→ DATA PROVIDED:
****

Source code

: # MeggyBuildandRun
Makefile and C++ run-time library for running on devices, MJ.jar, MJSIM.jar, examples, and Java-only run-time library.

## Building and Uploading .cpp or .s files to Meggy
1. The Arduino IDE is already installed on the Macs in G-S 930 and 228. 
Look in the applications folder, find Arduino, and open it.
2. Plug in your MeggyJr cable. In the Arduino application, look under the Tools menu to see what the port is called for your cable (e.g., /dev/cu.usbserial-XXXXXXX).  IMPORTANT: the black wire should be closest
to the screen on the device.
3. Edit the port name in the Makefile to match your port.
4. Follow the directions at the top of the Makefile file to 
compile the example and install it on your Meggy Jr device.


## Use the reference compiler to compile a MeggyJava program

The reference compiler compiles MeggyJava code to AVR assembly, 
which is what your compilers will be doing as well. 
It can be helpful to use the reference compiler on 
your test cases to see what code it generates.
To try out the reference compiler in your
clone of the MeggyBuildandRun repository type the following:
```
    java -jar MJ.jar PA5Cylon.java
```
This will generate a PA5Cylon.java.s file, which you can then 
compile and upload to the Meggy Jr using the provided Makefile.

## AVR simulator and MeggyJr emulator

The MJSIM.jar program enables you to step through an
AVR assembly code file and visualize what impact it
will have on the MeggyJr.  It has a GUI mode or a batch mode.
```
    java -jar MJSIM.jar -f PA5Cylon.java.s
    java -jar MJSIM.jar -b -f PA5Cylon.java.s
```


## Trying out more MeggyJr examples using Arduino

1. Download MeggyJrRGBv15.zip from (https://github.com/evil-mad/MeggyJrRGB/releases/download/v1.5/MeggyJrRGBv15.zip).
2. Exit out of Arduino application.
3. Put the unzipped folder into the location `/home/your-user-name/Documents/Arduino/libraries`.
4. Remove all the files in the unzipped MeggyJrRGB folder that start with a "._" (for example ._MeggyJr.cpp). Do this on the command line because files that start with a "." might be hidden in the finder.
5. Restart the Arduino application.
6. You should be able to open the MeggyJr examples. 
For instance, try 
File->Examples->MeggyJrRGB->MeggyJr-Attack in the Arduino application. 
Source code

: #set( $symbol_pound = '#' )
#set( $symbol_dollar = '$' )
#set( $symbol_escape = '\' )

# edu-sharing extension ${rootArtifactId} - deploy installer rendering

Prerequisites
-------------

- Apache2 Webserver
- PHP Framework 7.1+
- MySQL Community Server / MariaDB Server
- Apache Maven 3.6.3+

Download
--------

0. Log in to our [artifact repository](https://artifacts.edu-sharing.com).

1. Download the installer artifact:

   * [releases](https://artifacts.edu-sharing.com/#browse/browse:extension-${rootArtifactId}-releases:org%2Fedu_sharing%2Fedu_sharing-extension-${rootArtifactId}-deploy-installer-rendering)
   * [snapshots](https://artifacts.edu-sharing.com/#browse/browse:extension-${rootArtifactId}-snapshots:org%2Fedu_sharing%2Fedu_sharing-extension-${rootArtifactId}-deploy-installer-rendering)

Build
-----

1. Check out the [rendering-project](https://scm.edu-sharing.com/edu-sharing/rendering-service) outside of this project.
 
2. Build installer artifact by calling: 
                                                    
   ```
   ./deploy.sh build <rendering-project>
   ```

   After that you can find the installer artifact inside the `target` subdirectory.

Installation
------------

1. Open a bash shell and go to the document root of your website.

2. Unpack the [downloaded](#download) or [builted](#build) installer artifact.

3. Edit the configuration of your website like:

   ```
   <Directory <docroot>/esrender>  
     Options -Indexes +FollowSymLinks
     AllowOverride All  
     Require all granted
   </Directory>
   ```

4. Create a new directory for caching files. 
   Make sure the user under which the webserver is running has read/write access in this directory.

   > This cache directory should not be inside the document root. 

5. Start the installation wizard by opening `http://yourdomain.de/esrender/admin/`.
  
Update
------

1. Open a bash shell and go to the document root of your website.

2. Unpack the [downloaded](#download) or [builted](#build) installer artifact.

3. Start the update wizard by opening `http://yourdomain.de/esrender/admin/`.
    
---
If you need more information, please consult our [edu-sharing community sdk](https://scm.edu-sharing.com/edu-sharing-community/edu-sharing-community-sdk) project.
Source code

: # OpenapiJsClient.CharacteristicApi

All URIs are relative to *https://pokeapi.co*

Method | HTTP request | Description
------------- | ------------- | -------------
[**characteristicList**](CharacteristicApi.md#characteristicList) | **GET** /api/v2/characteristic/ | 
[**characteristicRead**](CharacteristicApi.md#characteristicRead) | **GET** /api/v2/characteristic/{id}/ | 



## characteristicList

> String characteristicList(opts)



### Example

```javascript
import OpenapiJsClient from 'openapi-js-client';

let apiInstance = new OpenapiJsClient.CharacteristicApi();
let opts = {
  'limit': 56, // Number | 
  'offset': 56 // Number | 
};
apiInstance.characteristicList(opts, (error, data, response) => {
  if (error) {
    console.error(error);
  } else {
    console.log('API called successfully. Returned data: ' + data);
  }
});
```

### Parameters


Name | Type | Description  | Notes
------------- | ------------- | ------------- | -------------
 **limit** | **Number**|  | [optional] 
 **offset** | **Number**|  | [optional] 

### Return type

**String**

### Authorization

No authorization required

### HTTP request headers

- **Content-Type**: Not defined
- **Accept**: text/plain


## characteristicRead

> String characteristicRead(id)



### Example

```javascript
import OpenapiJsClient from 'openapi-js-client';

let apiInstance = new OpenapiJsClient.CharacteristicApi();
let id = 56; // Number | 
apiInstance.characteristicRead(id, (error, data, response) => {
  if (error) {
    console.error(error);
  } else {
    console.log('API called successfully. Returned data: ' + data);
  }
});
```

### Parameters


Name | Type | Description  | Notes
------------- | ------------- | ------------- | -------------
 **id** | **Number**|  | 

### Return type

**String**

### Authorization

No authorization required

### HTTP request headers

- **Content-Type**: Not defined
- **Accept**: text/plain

****

→ ASSIGNED TASK: Repeat each line of the data above, exactly as it appears, from the first through the line that contains "3. Put the unzipped".

→ TASK OUTPUT:
Source code

: # MeggyBuildandRun
Makefile and C++ run-time library for running on devices, MJ.jar, MJSIM.jar, examples, and Java-only run-time library.

## Building and Uploading .cpp or .s files to Meggy
1. The Arduino IDE is already installed on the Macs in G-S 930 and 228. 
Look in the applications folder, find Arduino, and open it.
2. Plug in your MeggyJr cable. In the Arduino application, look under the Tools menu to see what the port is called for your cable (e.g., /dev/cu.usbserial-XXXXXXX).  IMPORTANT: the black wire should be closest
to the screen on the device.
3. Edit the port name in the Makefile to match your port.
4. Follow the directions at the top of the Makefile file to 
compile the example and install it on your Meggy Jr device.


## Use the reference compiler to compile a MeggyJava program

The reference compiler compiles MeggyJava code to AVR assembly, 
which is what your compilers will be doing as well. 
It can be helpful to use the reference compiler on 
your test cases to see what code it generates.
To try out the reference compiler in your
clone of the MeggyBuildandRun repository type the following:
```
    java -jar MJ.jar PA5Cylon.java
```
This will generate a PA5Cylon.java.s file, which you can then 
compile and upload to the Meggy Jr using the provided Makefile.

## AVR simulator and MeggyJr emulator

The MJSIM.jar program enables you to step through an
AVR assembly code file and visualize what impact it
will have on the MeggyJr.  It has a GUI mode or a batch mode.
```
    java -jar MJSIM.jar -f PA5Cylon.java.s
    java -jar MJSIM.jar -b -f PA5Cylon.java.s
```


## Trying out more MeggyJr examples using Arduino

1. Download MeggyJrRGBv15.zip from (https://github.com/evil-mad/MeggyJrRGB/releases/download/v1.5/MeggyJrRGBv15.zip).
2. Exit out of Arduino application.
3. Put the unzipped folder into the location `/home/your-user-name/Documents/Arduino/libraries`.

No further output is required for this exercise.